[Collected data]
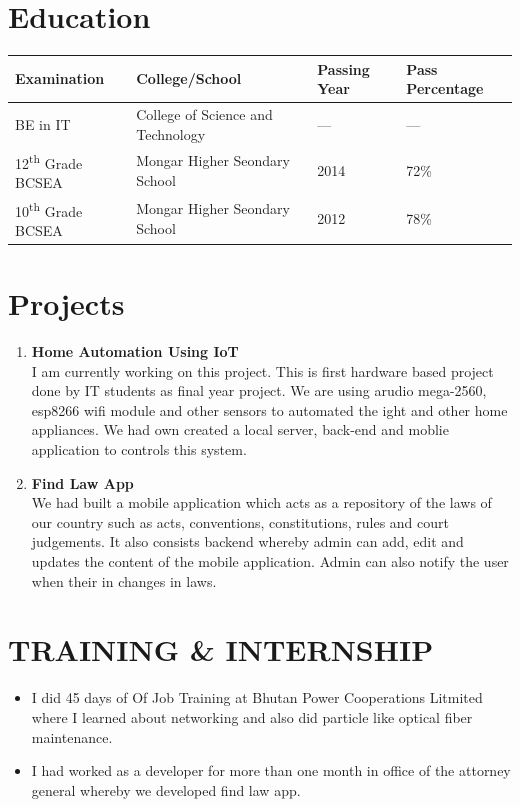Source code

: \documentclass[10pt]{article}
\begin{document}
	\section{Education}
	\begin{center}  
		\begin{tabular}{ | l | l | l | l |}
			\hline
			\textbf{Examination} & \textbf{College/School}  & \textbf{Passing Year} & \textbf{Pass Percentage}\\ \hline
			BE in IT &College of Science and Technology &---\- & ---\-\\ \hline
			12\textsuperscript{th} Grade BCSEA & Mongar Higher Seondary School & 2014 & 72\% \\ \hline
			10\textsuperscript{th} Grade BCSEA & Mongar Higher Seondary School & 2012 & 78\% \\ \hline
		\end{tabular}
	\end{center}

	\section{Projects}
	\begin{enumerate}
		\item {\bf Home Automation Using IoT}\\
		I am currently working on this project. This is first hardware based project done by IT students as final year project. We are using arudio mega-2560, esp8266 wifi module and other sensors to automated the ight and other home appliances. We had own created a local server, back-end and moblie application to controls this system.
		\item {\bf Find Law App}\\
		We had built a mobile application which acts as a repository of the laws of our country such as acts, conventions, constitutions, rules and court judgements. It also consists backend whereby admin can add, edit and updates the content of the mobile application. Admin can also notify the user when their in changes in laws.
	
	\end{enumerate}
 
	\section{TRAINING \& INTERNSHIP}
	\begin{itemize}
		\item  I did 45 days of Of Job Training at Bhutan Power Cooperations Litmited where I learned about networking and also did particle like optical fiber maintenance.
		\item I had worked as a developer for more than one month in office of the attorney general whereby we developed find law app.
	\end{itemize}
\end{document}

▸ YOUR OBJECTIVE: Although the records include pictures, output only their text, exactly and completely.

▸ ANSWER SPACE:
Source code

: \documentclass[10pt]{article}
\begin{document}
	\section{Education}
	\begin{center}  
		\begin{tabular}{ | l | l | l | l |}
			\hline
			\textbf{Examination} & \textbf{College/School}  & \textbf{Passing Year} & \textbf{Pass Percentage}\\ \hline
			BE in IT &College of Science and Technology &---\- & ---\-\\ \hline
			12\textsuperscript{th} Grade BCSEA & Mongar Higher Seondary School & 2014 & 72\% \\ \hline
			10\textsuperscript{th} Grade BCSEA & Mongar Higher Seondary School & 2012 & 78\% \\ \hline
		\end{tabular}
	\end{center}

	\section{Projects}
	\begin{enumerate}
		\item {\bf Home Automation Using IoT}\\
		I am currently working on this project. This is first hardware based project done by IT students as final year project. We are using arudio mega-2560, esp8266 wifi module and other sensors to automated the ight and other home appliances. We had own created a local server, back-end and moblie application to controls this system.
		\item {\bf Find Law App}\\
		We had built a mobile application which acts as a repository of the laws of our country such as acts, conventions, constitutions, rules and court judgements. It also consists backend whereby admin can add, edit and updates the content of the mobile application. Admin can also notify the user when their in changes in laws.
	
	\end{enumerate}
 
	\section{TRAINING \& INTERNSHIP}
	\begin{itemize}
		\item  I did 45 days of Of Job Training at Bhutan Power Cooperations Litmited where I learned about networking and also did particle like optical fiber maintenance.
		\item I had worked as a developer for more than one month in office of the attorney general whereby we developed find law app.
	\end{itemize}
\end{document}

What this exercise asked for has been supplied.